MATERIAL PROVIDED Start Marker
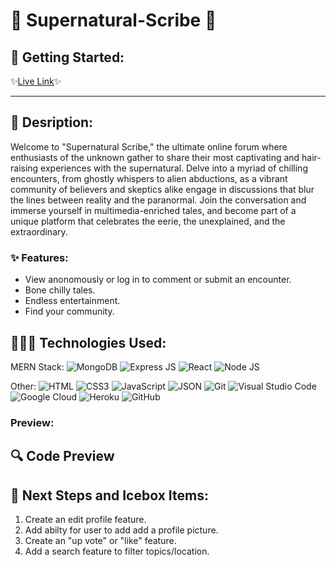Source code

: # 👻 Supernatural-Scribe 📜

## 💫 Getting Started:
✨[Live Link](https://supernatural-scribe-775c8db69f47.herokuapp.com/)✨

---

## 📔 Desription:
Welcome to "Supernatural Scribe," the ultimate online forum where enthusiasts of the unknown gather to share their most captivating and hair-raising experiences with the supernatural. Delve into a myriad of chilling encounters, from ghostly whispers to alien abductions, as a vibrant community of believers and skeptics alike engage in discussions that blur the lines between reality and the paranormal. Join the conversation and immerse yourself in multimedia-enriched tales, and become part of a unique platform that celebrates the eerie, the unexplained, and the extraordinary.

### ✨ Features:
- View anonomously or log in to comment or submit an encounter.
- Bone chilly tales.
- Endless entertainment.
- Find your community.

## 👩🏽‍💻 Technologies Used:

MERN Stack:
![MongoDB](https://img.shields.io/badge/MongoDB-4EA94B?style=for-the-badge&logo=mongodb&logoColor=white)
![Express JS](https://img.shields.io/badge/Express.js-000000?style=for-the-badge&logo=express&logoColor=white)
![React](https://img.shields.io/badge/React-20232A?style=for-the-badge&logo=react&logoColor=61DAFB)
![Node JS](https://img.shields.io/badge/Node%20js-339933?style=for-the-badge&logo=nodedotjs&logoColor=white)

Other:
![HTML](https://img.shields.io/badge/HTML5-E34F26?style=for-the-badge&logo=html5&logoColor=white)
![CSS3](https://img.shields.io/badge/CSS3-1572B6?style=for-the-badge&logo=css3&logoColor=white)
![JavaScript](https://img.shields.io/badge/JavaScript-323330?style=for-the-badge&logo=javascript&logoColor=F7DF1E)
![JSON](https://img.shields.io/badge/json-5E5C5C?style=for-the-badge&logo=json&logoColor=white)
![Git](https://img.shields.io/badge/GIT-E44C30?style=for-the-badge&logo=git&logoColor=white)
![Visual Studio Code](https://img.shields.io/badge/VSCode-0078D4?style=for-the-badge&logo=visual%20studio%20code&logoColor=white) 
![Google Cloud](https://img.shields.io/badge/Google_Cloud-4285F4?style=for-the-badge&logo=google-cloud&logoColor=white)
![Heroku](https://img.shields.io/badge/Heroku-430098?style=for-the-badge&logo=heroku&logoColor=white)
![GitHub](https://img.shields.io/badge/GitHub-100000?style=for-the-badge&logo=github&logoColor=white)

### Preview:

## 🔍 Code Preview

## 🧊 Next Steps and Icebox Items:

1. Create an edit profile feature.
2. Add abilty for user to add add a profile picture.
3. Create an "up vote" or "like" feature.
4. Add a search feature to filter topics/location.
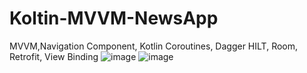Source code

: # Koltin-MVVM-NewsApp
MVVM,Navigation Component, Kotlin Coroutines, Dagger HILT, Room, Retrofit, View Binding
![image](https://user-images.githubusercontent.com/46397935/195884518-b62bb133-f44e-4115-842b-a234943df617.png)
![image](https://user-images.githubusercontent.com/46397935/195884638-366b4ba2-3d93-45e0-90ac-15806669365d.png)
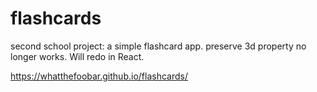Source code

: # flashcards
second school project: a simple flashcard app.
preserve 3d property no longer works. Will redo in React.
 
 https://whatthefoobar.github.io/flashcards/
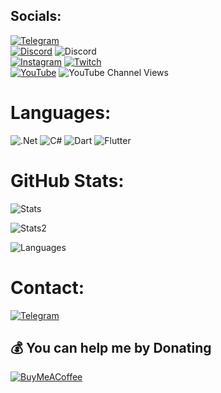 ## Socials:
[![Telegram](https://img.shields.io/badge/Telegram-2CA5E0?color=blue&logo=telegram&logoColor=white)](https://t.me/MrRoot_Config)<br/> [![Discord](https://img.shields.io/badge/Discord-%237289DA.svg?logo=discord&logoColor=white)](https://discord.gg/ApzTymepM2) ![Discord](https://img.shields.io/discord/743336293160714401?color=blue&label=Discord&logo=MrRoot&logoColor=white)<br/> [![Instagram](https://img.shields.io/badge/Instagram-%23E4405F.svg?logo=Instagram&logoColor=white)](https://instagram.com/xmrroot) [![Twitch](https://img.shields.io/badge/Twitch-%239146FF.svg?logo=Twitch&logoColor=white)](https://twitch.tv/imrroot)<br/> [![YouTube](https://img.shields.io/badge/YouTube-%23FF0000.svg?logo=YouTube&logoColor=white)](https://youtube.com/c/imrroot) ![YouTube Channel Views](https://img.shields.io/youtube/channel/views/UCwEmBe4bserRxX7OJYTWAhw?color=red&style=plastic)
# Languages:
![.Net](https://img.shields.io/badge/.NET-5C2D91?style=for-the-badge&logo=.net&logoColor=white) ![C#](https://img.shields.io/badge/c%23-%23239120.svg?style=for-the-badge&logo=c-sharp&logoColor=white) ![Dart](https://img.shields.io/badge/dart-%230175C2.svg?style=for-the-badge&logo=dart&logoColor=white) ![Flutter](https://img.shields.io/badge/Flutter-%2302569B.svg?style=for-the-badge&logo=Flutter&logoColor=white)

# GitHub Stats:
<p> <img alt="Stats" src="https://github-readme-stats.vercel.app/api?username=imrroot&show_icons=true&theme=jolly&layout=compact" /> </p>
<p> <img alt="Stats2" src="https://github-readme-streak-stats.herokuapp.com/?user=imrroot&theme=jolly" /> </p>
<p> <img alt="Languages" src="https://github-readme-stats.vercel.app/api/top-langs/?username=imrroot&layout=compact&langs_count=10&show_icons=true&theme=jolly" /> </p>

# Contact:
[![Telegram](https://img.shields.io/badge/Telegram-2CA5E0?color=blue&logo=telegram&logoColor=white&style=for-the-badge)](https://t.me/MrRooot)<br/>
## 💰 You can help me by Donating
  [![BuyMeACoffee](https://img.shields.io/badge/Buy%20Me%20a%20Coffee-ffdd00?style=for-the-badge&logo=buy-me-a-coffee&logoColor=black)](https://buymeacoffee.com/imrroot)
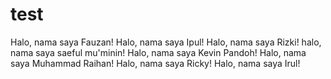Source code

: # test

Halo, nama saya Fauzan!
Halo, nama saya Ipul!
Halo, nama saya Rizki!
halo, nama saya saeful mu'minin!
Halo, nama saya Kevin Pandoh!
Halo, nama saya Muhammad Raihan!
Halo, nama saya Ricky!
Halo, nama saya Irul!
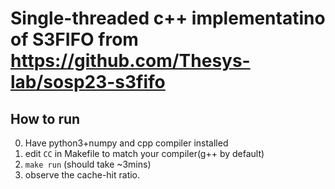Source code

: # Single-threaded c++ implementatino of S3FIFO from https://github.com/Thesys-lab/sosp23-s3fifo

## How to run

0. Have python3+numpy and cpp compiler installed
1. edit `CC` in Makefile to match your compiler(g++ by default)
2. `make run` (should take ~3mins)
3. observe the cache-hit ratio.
MATERIAL PROVIDED End Marker
MATERIAL PROVIDED Start Marker
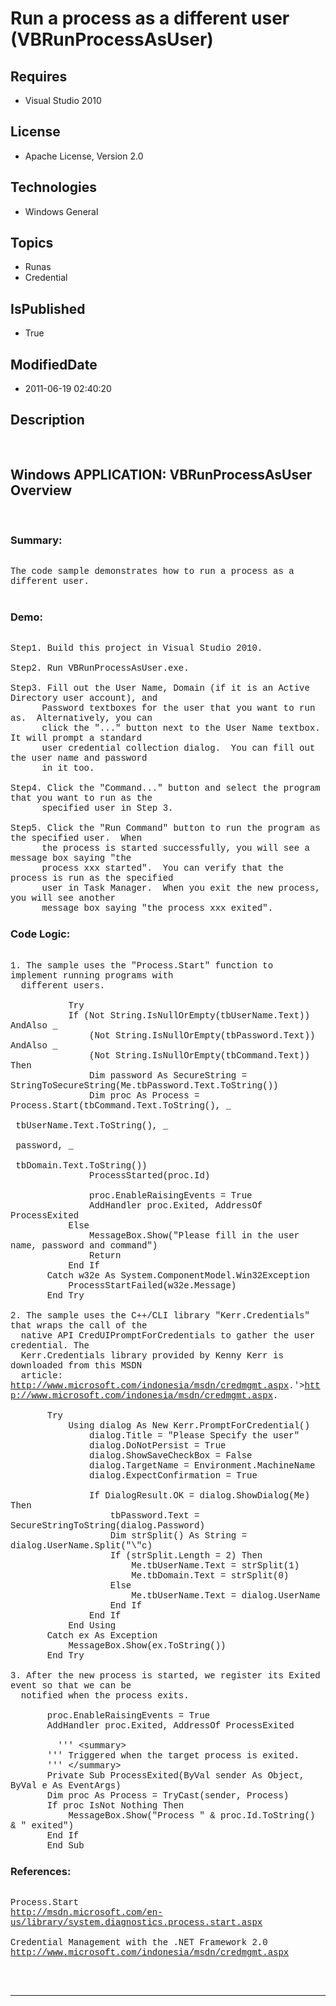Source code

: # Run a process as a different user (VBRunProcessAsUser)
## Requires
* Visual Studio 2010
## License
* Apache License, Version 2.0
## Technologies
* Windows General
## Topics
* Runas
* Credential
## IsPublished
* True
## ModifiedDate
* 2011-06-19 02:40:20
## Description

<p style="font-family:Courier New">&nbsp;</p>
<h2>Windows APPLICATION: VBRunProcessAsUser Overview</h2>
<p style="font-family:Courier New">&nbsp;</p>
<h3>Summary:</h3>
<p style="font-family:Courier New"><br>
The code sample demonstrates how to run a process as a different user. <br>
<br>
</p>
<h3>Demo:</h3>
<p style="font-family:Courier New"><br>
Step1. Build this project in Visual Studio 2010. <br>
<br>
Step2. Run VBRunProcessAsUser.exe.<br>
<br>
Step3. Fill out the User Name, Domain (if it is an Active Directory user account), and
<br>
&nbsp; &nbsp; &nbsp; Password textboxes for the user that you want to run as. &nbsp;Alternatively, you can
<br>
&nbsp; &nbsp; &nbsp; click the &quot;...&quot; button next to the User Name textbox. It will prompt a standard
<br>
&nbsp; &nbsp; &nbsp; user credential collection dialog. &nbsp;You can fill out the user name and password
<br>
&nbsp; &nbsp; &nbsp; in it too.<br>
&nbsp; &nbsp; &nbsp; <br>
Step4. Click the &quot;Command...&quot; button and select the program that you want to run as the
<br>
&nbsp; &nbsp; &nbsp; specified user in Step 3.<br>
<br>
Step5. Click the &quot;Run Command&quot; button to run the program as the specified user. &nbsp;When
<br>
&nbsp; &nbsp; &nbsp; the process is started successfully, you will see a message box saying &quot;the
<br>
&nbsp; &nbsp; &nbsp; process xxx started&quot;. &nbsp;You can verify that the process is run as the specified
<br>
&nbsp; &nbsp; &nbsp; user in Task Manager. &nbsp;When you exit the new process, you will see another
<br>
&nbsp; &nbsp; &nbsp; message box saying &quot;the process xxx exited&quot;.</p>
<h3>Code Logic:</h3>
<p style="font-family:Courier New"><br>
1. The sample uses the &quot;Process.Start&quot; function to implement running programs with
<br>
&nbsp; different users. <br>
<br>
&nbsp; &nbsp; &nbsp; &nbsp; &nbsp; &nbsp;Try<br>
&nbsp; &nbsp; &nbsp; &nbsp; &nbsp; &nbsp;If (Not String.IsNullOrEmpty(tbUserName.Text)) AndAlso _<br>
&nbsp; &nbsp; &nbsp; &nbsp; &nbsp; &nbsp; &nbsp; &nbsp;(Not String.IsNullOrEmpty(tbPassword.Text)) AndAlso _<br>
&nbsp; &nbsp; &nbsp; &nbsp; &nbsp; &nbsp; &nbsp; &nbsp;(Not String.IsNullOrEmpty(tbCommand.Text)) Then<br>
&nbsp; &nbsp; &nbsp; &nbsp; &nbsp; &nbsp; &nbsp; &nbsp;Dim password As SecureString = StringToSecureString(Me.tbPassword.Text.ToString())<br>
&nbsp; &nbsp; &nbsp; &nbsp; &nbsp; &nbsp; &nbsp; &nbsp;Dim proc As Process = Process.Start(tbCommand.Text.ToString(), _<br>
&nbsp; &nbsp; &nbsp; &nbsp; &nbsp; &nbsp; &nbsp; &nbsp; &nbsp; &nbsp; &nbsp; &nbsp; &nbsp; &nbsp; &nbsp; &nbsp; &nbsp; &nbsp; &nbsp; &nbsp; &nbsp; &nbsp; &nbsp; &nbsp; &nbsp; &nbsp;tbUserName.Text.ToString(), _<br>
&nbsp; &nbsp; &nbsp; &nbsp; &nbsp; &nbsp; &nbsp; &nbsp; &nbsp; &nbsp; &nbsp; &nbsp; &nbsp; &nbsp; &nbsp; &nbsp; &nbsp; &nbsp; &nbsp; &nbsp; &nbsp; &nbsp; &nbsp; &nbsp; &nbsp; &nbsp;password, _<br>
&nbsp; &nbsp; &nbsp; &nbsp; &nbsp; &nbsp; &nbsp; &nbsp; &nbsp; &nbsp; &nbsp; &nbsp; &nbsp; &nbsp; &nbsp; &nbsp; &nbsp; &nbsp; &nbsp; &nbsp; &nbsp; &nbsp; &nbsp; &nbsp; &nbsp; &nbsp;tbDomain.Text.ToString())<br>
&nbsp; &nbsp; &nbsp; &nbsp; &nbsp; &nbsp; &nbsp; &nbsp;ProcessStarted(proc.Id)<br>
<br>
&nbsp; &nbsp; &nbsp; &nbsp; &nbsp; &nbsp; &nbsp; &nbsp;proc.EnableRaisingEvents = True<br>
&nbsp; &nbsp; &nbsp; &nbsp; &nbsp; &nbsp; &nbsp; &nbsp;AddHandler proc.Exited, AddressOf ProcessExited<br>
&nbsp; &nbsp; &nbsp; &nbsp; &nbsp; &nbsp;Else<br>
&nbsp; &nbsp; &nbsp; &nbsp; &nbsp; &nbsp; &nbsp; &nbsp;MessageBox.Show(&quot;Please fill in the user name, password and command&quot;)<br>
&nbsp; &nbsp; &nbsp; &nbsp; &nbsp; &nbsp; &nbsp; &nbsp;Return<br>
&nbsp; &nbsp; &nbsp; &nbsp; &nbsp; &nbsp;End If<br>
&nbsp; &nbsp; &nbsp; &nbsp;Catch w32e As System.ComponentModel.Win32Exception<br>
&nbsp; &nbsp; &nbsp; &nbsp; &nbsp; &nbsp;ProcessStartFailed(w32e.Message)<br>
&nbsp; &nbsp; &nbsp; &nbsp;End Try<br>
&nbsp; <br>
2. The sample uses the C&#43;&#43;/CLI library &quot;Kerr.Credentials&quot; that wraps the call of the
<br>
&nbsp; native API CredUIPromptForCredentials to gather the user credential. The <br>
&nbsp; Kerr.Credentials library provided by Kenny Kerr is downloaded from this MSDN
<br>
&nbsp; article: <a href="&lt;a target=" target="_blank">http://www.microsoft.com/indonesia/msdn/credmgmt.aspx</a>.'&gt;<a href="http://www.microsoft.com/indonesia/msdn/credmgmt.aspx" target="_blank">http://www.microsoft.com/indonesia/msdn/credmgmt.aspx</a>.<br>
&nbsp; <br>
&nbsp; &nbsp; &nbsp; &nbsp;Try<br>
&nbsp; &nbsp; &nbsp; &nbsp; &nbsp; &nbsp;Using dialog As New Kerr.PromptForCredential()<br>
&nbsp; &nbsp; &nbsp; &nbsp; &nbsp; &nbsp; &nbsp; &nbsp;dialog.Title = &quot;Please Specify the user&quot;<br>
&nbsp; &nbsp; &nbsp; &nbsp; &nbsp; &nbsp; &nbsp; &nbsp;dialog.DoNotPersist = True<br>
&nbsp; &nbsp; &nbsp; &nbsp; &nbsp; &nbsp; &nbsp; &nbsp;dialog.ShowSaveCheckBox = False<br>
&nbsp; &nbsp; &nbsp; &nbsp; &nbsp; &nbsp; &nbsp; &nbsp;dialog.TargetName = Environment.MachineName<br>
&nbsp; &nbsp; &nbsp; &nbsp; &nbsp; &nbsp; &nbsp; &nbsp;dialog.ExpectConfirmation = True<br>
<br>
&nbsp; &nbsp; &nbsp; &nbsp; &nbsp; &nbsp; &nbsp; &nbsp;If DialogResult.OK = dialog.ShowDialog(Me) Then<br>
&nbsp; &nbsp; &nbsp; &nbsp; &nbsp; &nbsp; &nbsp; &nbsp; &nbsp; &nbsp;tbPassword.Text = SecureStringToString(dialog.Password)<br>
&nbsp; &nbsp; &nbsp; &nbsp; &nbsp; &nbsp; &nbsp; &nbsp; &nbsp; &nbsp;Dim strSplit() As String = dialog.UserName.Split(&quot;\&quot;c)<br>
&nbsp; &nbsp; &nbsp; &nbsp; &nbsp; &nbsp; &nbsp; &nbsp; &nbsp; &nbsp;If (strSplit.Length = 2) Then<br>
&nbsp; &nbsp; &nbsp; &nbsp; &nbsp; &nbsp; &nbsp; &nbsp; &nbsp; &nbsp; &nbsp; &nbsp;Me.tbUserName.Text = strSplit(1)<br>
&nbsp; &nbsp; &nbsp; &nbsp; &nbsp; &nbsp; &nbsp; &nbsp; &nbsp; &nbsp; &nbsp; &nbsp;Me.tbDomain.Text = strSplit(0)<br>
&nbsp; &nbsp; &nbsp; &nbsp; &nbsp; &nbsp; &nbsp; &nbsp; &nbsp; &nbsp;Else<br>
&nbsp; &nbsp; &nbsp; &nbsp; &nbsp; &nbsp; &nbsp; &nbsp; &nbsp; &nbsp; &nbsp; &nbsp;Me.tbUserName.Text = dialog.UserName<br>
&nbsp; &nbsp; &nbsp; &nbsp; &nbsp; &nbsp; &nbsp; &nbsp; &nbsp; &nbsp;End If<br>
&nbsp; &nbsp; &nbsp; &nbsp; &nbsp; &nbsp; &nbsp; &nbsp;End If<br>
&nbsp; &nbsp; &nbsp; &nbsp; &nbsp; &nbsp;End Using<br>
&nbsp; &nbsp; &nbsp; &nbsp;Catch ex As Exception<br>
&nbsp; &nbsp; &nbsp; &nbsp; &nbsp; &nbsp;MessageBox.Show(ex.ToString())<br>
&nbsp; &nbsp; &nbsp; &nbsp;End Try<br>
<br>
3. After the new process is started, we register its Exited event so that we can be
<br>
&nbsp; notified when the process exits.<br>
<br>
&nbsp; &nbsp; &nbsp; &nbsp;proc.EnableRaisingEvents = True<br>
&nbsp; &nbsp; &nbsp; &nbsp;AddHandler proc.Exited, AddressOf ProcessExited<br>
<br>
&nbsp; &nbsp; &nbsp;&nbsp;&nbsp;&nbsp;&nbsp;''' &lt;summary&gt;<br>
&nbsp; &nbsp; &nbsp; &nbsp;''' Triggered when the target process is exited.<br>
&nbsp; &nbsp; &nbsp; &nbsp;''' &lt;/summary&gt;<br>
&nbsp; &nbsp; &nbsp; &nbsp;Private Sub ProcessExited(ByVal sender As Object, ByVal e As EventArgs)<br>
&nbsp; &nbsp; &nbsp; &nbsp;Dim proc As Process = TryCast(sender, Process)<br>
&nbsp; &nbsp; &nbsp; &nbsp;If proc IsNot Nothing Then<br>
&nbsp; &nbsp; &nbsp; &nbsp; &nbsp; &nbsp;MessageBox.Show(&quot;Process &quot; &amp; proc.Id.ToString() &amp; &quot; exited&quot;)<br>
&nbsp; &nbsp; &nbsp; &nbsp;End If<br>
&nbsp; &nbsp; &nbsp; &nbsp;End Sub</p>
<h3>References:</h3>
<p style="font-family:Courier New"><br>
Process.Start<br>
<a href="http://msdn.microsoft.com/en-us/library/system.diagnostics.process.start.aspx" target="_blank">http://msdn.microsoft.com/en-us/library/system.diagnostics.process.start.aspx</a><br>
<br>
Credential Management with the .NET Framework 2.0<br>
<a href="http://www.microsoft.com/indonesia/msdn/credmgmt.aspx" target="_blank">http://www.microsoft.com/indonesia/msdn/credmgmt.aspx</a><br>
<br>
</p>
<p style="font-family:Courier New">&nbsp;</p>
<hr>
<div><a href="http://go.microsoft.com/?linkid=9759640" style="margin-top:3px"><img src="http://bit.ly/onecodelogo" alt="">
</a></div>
MATERIAL PROVIDED End Marker
▶ **REQUIRED ACTION**:
What lines in the data above contain the word "vercel"? Copy them all.

▶ **ANSWER FOR THE TASK**:
<p> <img alt="Stats" src="https://github-readme-stats.vercel.app/api?username=imrroot&show_icons=true&theme=jolly&layout=compact" /> </p>
<p> <img alt="Languages" src="https://github-readme-stats.vercel.app/api/top-langs/?username=imrroot&layout=compact&langs_count=10&show_icons=true&theme=jolly" /> </p>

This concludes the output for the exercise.